[[ Records provided open ]]
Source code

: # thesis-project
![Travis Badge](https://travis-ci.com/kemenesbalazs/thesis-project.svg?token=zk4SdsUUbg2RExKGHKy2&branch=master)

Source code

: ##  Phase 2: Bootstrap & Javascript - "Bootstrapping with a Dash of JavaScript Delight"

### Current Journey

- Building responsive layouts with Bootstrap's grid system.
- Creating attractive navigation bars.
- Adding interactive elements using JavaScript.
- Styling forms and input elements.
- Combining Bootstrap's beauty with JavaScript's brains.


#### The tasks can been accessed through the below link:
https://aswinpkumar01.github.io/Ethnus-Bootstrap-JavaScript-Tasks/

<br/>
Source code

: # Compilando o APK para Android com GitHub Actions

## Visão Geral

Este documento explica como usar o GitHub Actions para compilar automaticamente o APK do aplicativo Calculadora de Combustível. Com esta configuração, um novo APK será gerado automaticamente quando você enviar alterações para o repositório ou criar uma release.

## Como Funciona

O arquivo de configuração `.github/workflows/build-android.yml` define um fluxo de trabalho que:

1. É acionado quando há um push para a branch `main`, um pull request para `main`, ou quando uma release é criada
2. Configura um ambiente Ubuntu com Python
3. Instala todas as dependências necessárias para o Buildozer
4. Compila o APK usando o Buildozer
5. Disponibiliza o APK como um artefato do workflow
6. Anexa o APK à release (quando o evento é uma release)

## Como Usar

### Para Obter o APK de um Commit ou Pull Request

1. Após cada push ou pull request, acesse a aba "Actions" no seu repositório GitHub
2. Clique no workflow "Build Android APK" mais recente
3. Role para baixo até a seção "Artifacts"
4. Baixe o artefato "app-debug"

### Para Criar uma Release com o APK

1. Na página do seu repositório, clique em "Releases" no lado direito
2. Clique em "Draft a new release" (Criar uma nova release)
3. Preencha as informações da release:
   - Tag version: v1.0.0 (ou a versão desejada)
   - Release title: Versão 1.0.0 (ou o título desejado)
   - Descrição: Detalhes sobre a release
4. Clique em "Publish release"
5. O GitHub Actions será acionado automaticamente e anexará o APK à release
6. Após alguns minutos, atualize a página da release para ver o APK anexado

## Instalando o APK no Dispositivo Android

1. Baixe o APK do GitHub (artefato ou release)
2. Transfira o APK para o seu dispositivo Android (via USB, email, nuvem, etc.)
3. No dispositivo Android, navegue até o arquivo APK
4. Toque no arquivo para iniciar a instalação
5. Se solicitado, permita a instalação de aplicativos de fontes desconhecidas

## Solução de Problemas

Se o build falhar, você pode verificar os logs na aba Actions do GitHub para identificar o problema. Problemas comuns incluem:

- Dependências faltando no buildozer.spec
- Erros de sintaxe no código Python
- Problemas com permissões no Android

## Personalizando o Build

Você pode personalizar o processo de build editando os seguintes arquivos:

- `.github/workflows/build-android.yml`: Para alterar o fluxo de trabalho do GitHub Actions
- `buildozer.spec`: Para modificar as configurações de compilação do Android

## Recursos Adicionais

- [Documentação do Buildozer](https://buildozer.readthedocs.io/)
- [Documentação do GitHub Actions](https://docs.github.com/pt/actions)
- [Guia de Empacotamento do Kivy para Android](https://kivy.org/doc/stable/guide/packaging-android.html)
[[ Records provided closed ]]
**Your instructions:** In the records above, how many lines contain the word "página"? State only the number.

**Solution to the problem:** 2